1780
ENGLISH POETRY 1579-1830: SPENSER AND THE TRADITION

Elegy.

Westminster Magazine 8 (November 1780) 613.

Anonymous


A pastoral ballad in five double-quatrain stanzas, not signed. A particularly disgruntled swain, having been supplanted in Delia's affections by a wealthier man, resolves to live retired on vegetables and creek-water: "Tho' fortune to him is more kind, | And for grandeur she'll give her consent; | Yet perjur'd — with guilt in her mind, | She ne'er can be blest and content."

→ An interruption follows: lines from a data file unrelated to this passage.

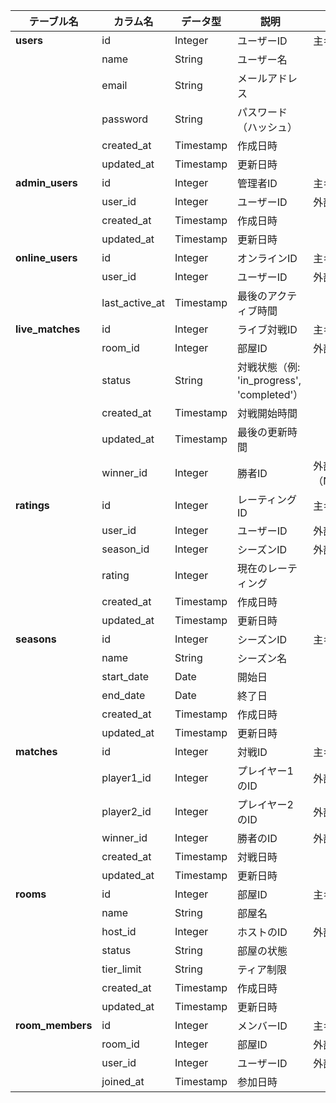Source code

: | テーブル名        | カラム名         | データ型        | 説明                                       | その他         |
|-------------------|------------------|-----------------|--------------------------------------------|----------------|
| **users**         | id               | Integer         | ユーザーID                                 | 主キー          |
|                   | name             | String          | ユーザー名                                 |                |
|                   | email            | String          | メールアドレス                             |                |
|                   | password         | String          | パスワード（ハッシュ）                     |                |
|                   | created_at       | Timestamp       | 作成日時                                   |                |
|                   | updated_at       | Timestamp       | 更新日時                                   |                |
| **admin_users**   | id               | Integer         | 管理者ID                                   | 主キー          |
|                   | user_id          | Integer         | ユーザーID                                 | 外部キー        |
|                   | created_at       | Timestamp       | 作成日時                                   |                |
|                   | updated_at       | Timestamp       | 更新日時                                   |                |
| **online_users**  | id               | Integer         | オンラインID                               | 主キー          |
|                   | user_id          | Integer         | ユーザーID                                 | 外部キー        |
|                   | last_active_at   | Timestamp       | 最後のアクティブ時間                       |                |
| **live_matches**  | id               | Integer         | ライブ対戦ID                               | 主キー          |
|                   | room_id          | Integer         | 部屋ID                                     | 外部キー        |
|                   | status           | String          | 対戦状態（例: 'in_progress', 'completed'） |                |
|                   | created_at       | Timestamp       | 対戦開始時間                               |                |
|                   | updated_at       | Timestamp       | 最後の更新時間                             |                |
|                   | winner_id        | Integer         | 勝者ID                                     | 外部キー（Nullable）|
| **ratings**       | id               | Integer         | レーティングID                             | 主キー          |
|                   | user_id          | Integer         | ユーザーID                                 | 外部キー        |
|                   | season_id        | Integer         | シーズンID                                 | 外部キー        |
|                   | rating           | Integer         | 現在のレーティング                         |                |
|                   | created_at       | Timestamp       | 作成日時                                   |                |
|                   | updated_at       | Timestamp       | 更新日時                                   |                |
| **seasons**       | id               | Integer         | シーズンID                                 | 主キー          |
|                   | name             | String          | シーズン名                                 |                |
|                   | start_date       | Date            | 開始日                                     |                |
|                   | end_date         | Date            | 終了日                                     |                |
|                   | created_at       | Timestamp       | 作成日時                                   |                |
|                   | updated_at       | Timestamp       | 更新日時                                   |                |
| **matches**       | id               | Integer         | 対戦ID                                     | 主キー          |
|                   | player1_id       | Integer         | プレイヤー1のID                            | 外部キー        |
|                   | player2_id       | Integer         | プレイヤー2のID                            | 外部キー        |
|                   | winner_id        | Integer         | 勝者のID                                   | 外部キー        |
|                   | created_at       | Timestamp       | 対戦日時                                   |                |
|                   | updated_at       | Timestamp       | 更新日時                                   |                |
| **rooms**         | id               | Integer         | 部屋ID                                     | 主キー          |
|                   | name             | String          | 部屋名                                     |                |
|                   | host_id          | Integer         | ホストのID                                 | 外部キー        |
|                   | status           | String          | 部屋の状態                                 |                |
|                   | tier_limit       | String          | ティア制限                                 |                |
|                   | created_at       | Timestamp       | 作成日時                                   |                |
|                   | updated_at       | Timestamp       | 更新日時                                   |                |
| **room_members**  | id               | Integer         | メンバーID                                 | 主キー          |
|                   | room_id          | Integer         | 部屋ID                                     | 外部キー        |
|                   | user_id          | Integer         | ユーザーID                                 | 外部キー        |
|                   | joined_at        | Timestamp       | 参加日時                                   |                |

I will fly to some secret retreat,
Where sorrow no bosom disturbs;
With the boughs I'll entwine me a seat,
And my food it shall only be herbs.
From a clear limpid stream that runs by,
I'll drink when I thirsty am grown;
Then stretch'd on the banks I will lye,
And unpity'd will make my sad moan.

With the leaves I'll contrive me a bed
Whereon I at night may recline;
Tho' no pillow will ease my poor head,
Yet I'll make it all gaudy and fine.
I'll deck it with shrubs, and with flowers,
The sweetest that are to be found;
Here pensive I'll pass the still hours,
When night draws her curtain around.

When Aurora enlightens the sky,
Thro' the woods and the vales I'll relate,
How from Delia's unkindness I fly,
And how cruel and hard is my fate.
I'll tell how my passion began,
How fondly I lov'd, and how true;
How she own'd that there ne'er was a man
Who for tenderness could me outdo;

How with transport I sat by her side,
And prest her dear hand to my heart;
And how oft to my vows she reply'd,
That we ne'er from each other would part:
How once she could pity my pain,
And my fondness with passion return;
Yet now smiles on a wealthier swain,
Who ne'er with my ardour did burn.

Tho' fortune to him is more kind,
And for grandeur she'll give her consent;
Yet perjur'd — with guilt in her mind,
She ne'er can be blest and content.
I no more this inconstant shall see,
Sequester'd I'll pass all my days;
'Tis by death I alone can be free,
For Love in my bosom still preys.

[p. 613]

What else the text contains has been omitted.